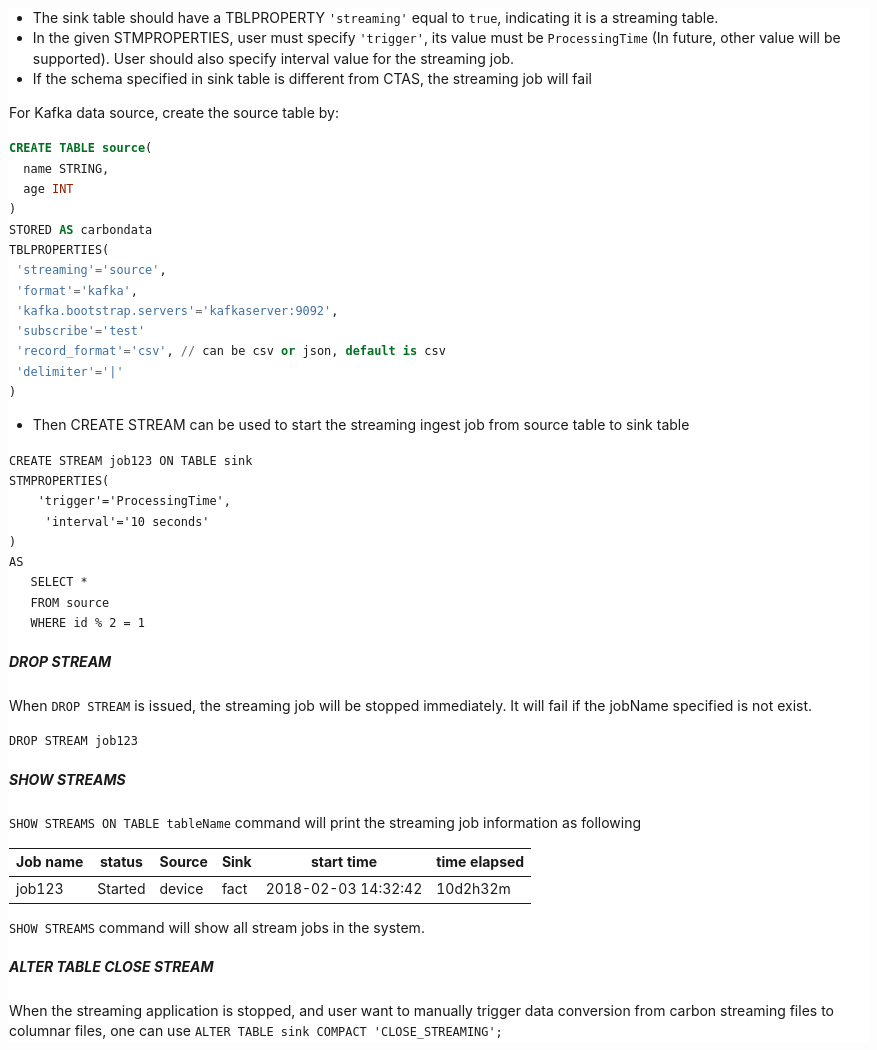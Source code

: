

- The sink table should have a TBLPROPERTY `'streaming'` equal to `true`, indicating it is a streaming table.
- In the given STMPROPERTIES, user must specify `'trigger'`, its value must be `ProcessingTime` (In future, other value will be supported). User should also specify interval value for the streaming job.
- If the schema specified in sink table is different from CTAS, the streaming job will fail

For Kafka data source, create the source table by:
  ```SQL
  CREATE TABLE source(
    name STRING,
    age INT
  )
  STORED AS carbondata
  TBLPROPERTIES(
   'streaming'='source',
   'format'='kafka',
   'kafka.bootstrap.servers'='kafkaserver:9092',
   'subscribe'='test'
   'record_format'='csv', // can be csv or json, default is csv
   'delimiter'='|'
  )
  ```

- Then CREATE STREAM can be used to start the streaming ingest job from source table to sink table
```
CREATE STREAM job123 ON TABLE sink
STMPROPERTIES(
    'trigger'='ProcessingTime',
     'interval'='10 seconds'
) 
AS
   SELECT *
   FROM source
   WHERE id % 2 = 1
```

##### DROP STREAM

When `DROP STREAM` is issued, the streaming job will be stopped immediately. It will fail if the jobName specified is not exist.
```
DROP STREAM job123
```


##### SHOW STREAMS

`SHOW STREAMS ON TABLE tableName` command will print the streaming job information as following

| Job name | status  | Source | Sink | start time          | time elapsed |
| -------- | ------- | ------ | ---- | ------------------- | ------------ |
| job123   | Started | device | fact | 2018-02-03 14:32:42 | 10d2h32m     |

`SHOW STREAMS` command will show all stream jobs in the system.

##### ALTER TABLE CLOSE STREAM

When the streaming application is stopped, and user want to manually trigger data conversion from carbon streaming files to columnar files, one can use
`ALTER TABLE sink COMPACT 'CLOSE_STREAMING';`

### THE PROBLEM
What is needed is one number: how many lines of the records above contain the word "ProcessingTime".

### FINISHED TASK
2